I had been using digital cameras since the first Kodak DCS 400 series came out in 1996. At a cost of £20,000+ for a 1.6MB digital camera. I knew some press photographers that re-mortgaged their houses to buy the gear which included the Mac Powerbook, and the wiring speed for a 1.6MB picture on a 56k Modem took about 25minutes to get the image down the line. That was a godsend at the time, because before that we were shooting on film, running back to wherever to develop it, then scan it before wiring the one image, either on mobile or a landline, wherever there was a connection. It was all about deadlines (and still is) so the digital option was the only option, even though the resolution was crap, that didn’t matter because it was good enough for print, and newspapers paid then.

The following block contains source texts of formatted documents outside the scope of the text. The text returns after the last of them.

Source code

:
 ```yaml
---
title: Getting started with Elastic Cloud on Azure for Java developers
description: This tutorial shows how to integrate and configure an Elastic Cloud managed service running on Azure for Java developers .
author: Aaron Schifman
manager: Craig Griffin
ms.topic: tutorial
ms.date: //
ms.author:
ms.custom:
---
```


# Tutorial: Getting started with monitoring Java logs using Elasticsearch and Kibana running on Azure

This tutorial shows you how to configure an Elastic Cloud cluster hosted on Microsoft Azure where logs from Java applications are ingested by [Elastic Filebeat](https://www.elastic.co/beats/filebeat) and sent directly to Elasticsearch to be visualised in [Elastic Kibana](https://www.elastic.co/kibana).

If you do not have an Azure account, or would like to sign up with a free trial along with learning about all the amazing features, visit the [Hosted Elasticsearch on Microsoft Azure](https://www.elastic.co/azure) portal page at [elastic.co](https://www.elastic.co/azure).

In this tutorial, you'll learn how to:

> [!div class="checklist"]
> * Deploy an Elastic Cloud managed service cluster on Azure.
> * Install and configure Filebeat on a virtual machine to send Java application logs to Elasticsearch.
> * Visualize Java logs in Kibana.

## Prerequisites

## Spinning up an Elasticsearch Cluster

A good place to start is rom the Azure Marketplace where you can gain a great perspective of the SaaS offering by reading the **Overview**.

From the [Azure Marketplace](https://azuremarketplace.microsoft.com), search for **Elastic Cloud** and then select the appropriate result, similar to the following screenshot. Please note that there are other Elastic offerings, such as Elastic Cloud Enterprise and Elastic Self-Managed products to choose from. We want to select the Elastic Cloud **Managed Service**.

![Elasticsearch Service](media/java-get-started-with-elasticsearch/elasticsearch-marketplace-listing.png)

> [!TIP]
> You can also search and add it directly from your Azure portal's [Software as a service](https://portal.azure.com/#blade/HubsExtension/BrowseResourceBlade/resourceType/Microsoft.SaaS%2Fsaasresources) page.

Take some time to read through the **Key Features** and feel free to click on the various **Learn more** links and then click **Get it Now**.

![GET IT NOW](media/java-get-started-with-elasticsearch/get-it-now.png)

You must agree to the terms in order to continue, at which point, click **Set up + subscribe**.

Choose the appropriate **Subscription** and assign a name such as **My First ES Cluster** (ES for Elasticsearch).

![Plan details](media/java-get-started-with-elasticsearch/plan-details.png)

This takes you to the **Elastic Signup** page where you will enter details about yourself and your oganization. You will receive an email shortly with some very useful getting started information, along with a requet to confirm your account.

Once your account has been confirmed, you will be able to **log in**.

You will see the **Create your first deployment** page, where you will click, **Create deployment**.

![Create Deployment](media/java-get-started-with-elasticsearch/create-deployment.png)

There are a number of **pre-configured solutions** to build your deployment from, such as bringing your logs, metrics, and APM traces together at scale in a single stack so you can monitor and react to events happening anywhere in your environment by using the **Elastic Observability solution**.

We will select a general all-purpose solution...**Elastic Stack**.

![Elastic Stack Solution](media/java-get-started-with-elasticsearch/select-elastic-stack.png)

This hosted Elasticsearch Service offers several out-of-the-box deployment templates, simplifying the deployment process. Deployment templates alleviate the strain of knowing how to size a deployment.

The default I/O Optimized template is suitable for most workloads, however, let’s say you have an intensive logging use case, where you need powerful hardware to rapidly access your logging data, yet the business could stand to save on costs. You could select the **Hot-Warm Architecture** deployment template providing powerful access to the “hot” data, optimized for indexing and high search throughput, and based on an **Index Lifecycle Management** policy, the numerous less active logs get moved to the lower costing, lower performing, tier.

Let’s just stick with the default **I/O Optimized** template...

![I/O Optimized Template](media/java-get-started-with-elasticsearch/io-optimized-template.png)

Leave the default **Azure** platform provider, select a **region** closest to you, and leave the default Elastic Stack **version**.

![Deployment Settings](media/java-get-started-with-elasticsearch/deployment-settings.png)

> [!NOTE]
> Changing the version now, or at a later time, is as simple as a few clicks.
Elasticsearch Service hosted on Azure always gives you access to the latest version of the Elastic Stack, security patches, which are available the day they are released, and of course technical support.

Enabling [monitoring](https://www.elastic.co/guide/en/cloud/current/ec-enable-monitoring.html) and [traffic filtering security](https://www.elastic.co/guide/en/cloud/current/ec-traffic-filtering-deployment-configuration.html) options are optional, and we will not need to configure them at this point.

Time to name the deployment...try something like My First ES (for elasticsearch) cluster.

There must of been a five-year period where images were shot with such poor resolution that they had no archival quality for the future, regardless of the quality of the image. I was sceptical, before that I had archives of negatives stored safe and each 35mm frame had and still has a drum scanning resolution now of at least 100MB. So what happened to the first five-years of professional photojournalists material that covered worldwide events, shooting with a 1.6MB image?

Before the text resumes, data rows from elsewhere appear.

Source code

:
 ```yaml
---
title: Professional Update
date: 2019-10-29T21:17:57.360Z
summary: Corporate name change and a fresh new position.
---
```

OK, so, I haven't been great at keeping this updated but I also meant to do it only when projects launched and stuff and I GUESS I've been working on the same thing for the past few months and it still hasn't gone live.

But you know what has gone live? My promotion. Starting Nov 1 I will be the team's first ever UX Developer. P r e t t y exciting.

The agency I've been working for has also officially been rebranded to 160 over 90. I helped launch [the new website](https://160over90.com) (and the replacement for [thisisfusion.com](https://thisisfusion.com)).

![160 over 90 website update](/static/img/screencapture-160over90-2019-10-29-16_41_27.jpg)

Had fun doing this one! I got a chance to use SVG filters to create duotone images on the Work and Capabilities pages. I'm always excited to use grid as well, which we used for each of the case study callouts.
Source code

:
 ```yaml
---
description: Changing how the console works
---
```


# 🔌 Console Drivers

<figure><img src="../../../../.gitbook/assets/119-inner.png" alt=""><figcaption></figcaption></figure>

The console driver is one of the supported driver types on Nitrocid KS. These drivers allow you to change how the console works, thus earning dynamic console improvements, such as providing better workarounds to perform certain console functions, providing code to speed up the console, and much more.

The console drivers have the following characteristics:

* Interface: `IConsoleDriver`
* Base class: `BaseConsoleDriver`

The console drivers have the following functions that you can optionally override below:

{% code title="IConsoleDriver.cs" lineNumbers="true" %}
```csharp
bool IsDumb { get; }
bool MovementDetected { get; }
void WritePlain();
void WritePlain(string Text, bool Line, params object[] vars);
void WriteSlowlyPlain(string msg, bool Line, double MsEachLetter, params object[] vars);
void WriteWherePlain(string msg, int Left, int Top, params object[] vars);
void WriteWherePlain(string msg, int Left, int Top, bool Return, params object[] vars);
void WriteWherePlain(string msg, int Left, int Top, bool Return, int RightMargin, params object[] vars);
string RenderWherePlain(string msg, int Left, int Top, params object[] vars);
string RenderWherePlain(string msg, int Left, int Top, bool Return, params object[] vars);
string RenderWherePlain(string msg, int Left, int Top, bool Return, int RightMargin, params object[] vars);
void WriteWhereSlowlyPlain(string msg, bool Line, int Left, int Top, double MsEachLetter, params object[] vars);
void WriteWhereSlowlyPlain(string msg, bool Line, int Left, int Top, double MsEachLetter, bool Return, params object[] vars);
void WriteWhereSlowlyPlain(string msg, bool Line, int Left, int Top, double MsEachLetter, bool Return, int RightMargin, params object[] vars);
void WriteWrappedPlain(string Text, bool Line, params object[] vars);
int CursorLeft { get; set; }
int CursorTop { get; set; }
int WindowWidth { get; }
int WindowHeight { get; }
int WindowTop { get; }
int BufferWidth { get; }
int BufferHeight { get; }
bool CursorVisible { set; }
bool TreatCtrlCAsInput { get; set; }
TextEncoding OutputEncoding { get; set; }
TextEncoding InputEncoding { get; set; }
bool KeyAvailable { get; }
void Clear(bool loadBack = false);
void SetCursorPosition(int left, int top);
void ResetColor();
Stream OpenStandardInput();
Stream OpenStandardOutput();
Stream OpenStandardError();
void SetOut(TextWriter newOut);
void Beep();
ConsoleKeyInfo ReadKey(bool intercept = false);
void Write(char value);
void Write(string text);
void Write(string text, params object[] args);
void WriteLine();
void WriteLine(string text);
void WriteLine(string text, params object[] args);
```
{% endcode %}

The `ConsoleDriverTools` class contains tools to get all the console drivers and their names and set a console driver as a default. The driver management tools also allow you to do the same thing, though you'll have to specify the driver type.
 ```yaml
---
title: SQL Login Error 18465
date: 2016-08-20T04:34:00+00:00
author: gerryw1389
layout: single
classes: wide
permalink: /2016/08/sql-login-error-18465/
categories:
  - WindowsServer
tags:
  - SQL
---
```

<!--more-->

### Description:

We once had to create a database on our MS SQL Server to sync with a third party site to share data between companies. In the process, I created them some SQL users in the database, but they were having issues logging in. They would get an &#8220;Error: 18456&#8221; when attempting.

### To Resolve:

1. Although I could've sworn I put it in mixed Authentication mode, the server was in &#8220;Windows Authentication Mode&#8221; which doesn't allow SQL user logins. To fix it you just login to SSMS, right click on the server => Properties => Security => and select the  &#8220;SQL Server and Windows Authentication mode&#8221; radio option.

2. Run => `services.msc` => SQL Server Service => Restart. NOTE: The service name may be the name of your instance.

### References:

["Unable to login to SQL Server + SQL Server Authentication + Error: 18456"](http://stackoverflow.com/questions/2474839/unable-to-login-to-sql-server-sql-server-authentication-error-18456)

During the Asian tsunami, there was a big press agency that shot all the images on on Nikon D2H with a 6.2 MB jpeg file resolution, and you can see how bad the quality is even now, the biggest natural disaster in recorded history lost to absolutely terrible resolution. I am so glad I shot it on a 35mm rangefinder with a standard lens, using 400 iso fuji superia. But I still try to contemplate that disaster, regardless of what the fuck I was recording it on, it was one of the the most tragic assignments I have ever done.
I still think that film is a safer option, I have an archive of tens of thousands of images that have to be constantly backed up, and backed up, hoping that the software is not redundant in a few years time. Unlike the negatives that sit there protected in archival sleeves waiting to be digitised.
Digital has been a godsend, and has the advantage of being pretty much free to use with the same cards, as long as you use triple backup storage. But something gets lost with the immediacy of it all. We used to call it “chimping,” (having to constantly check the LCD monitor to see if the image was ok.) In the early day's of the Kodak digital’s, sometimes it was a hit or miss whether the image was a good exposure or not. Not so now with the years of technology in digital cameras. But the need to chimp is still there with modern digital photography, why?